## Task details
Every line in the records below between the one holding "## 🧠 Purpose" and the one holding "- Windows VM with **RDP port open (3389)**", inclusive, is to be set down exactly; all other lines are to be left out.

## Stored data

◇ ◇ ◇ ◇

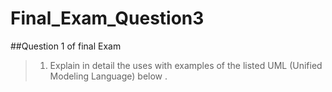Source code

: # Final_Exam_Question3

##Question 1 of final Exam
> 1.	Explain in detail the uses with examples of the listed UML (Unified Modeling Language) below 	.  
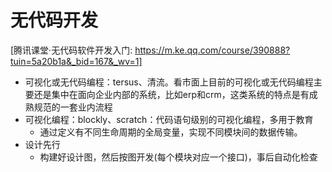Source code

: # 无代码开发
[腾讯课堂·无代码软件开发入门: https://m.ke.qq.com/course/390888?tuin=5a20b1a&_bid=167&_wv=1]
* 可视化或无代码编程：tersus、清流。看市面上目前的可视化或无代码编程主要还是集中在面向企业内部的系统，比如erp和crm，这类系统的特点是有成熟规范的一套业内流程
* 可视化编程：blockly、scratch：代码语句级别的可视化编程，多用于教育
  * 通过定义有不同生命周期的全局变量，实现不同模块间的数据传输。
* 设计先行
  * 构建好设计图，然后按图开发(每个模块对应一个接口)，事后自动化检查
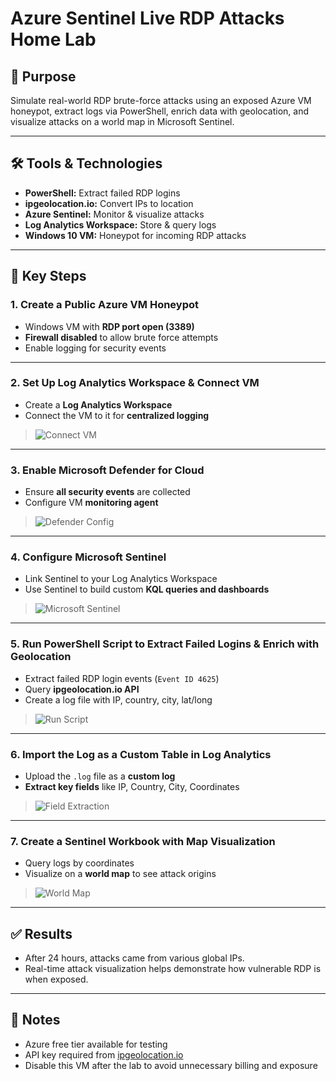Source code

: # Azure Sentinel Live RDP Attacks Home Lab

## 🧠 Purpose
Simulate real-world RDP brute-force attacks using an exposed Azure VM honeypot, extract logs via PowerShell, enrich data with geolocation, and visualize attacks on a world map in Microsoft Sentinel.

---

## 🛠️ Tools & Technologies

- **PowerShell:** Extract failed RDP logins
- **ipgeolocation.io:** Convert IPs to location
- **Azure Sentinel:** Monitor & visualize attacks
- **Log Analytics Workspace:** Store & query logs
- **Windows 10 VM:** Honeypot for incoming RDP attacks

---

## 🔧 Key Steps

### 1. Create a Public Azure VM Honeypot  
- Windows VM with **RDP port open (3389)**  
- **Firewall disabled** to allow brute force attempts  
- Enable logging for security events  


---

### 2. Set Up Log Analytics Workspace & Connect VM  
- Create a **Log Analytics Workspace**  
- Connect the VM to it for **centralized logging**

> ![Connect VM](https://i.imgur.com/fKHWoe0.png)  

---

### 3. Enable Microsoft Defender for Cloud  
- Ensure **all security events** are collected  
- Configure VM **monitoring agent**

> ![Defender Config](https://i.imgur.com/Brjfczf.png)  

---

### 4. Configure Microsoft Sentinel  
- Link Sentinel to your Log Analytics Workspace  
- Use Sentinel to build custom **KQL queries and dashboards**

> ![Microsoft Sentinel](https://i.imgur.com/HaGg6BJ.png)

---

### 5. Run PowerShell Script to Extract Failed Logins & Enrich with Geolocation  
- Extract failed RDP login events (`Event ID 4625`)  
- Query **ipgeolocation.io API**  
- Create a log file with IP, country, city, lat/long  

> ![Run Script](https://i.imgur.com/3gLgDup.png)  

---

### 6. Import the Log as a Custom Table in Log Analytics  
- Upload the `.log` file as a **custom log**  
- **Extract key fields** like IP, Country, City, Coordinates  

> ![Field Extraction](https://i.imgur.com/ipuwNdO.png)  

---

### 7. Create a Sentinel Workbook with Map Visualization  
- Query logs by coordinates  
- Visualize on a **world map** to see attack origins  

> ![World Map](https://i.imgur.com/mPgDumR.png)

---

## ✅ Results

- After 24 hours, attacks came from various global IPs.
- Real-time attack visualization helps demonstrate how vulnerable RDP is when exposed.

---

## 🔐 Notes
- Azure free tier available for testing  
- API key required from [ipgeolocation.io](https://ipgeolocation.io)  
- Disable this VM after the lab to avoid unnecessary billing and exposure
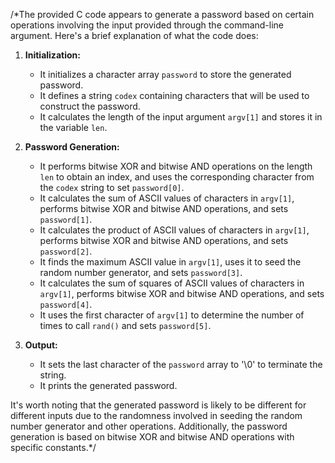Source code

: /*The provided C code appears to generate a password based on certain operations involving the input provided through the command-line argument. Here's a brief explanation of what the code does:

1. **Initialization:**
   - It initializes a character array `password` to store the generated password.
   - It defines a string `codex` containing characters that will be used to construct the password.
   - It calculates the length of the input argument `argv[1]` and stores it in the variable `len`.

2. **Password Generation:**
   - It performs bitwise XOR and bitwise AND operations on the length `len` to obtain an index, and uses the corresponding character from the `codex` string to set `password[0]`.
   - It calculates the sum of ASCII values of characters in `argv[1]`, performs bitwise XOR and bitwise AND operations, and sets `password[1]`.
   - It calculates the product of ASCII values of characters in `argv[1]`, performs bitwise XOR and bitwise AND operations, and sets `password[2]`.
   - It finds the maximum ASCII value in `argv[1]`, uses it to seed the random number generator, and sets `password[3]`.
   - It calculates the sum of squares of ASCII values of characters in `argv[1]`, performs bitwise XOR and bitwise AND operations, and sets `password[4]`.
   - It uses the first character of `argv[1]` to determine the number of times to call `rand()` and sets `password[5]`.

3. **Output:**
   - It sets the last character of the `password` array to '\0' to terminate the string.
   - It prints the generated password.

It's worth noting that the generated password is likely to be different for different inputs due to the randomness involved in seeding the random number generator and other operations. Additionally, the password generation is based on bitwise XOR and bitwise AND operations with specific constants.*/
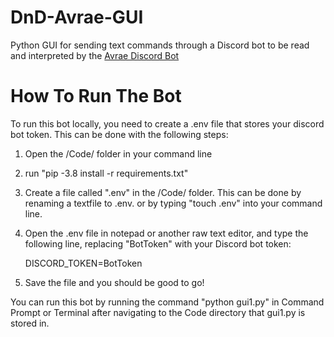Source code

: # DnD-Avrae-GUI
Python GUI for sending text commands through a Discord bot to be read and interpreted by the [Avrae Discord Bot](https://github.com/avrae/avrae)

# How To Run The Bot
To run this bot locally, you need to create a .env file that stores your discord bot token. This can be done with the following steps:

1. Open the /Code/ folder in your command line

2. run "pip -3.8 install -r requirements.txt"

3. Create a file called ".env" in the /Code/ folder. This can be done by renaming a textfile to .env. or by typing "touch .env" into your command line.

4. Open the .env file in notepad or another raw text editor, and type the following line, replacing "BotToken" with your Discord bot token:
    
    DISCORD_TOKEN=BotToken
   
5. Save the file and you should be good to go!

You can run this bot by running the command "python gui1.py" in Command Prompt or Terminal after navigating to the Code directory that gui1.py is stored in.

◇ ◇ ◇ ◇

## Finished exercise
## 🧠 Purpose
Simulate real-world RDP brute-force attacks using an exposed Azure VM honeypot, extract logs via PowerShell, enrich data with geolocation, and visualize attacks on a world map in Microsoft Sentinel.

---

## 🛠️ Tools & Technologies

- **PowerShell:** Extract failed RDP logins
- **ipgeolocation.io:** Convert IPs to location
- **Azure Sentinel:** Monitor & visualize attacks
- **Log Analytics Workspace:** Store & query logs
- **Windows 10 VM:** Honeypot for incoming RDP attacks

---

## 🔧 Key Steps

### 1. Create a Public Azure VM Honeypot  
- Windows VM with **RDP port open (3389)**  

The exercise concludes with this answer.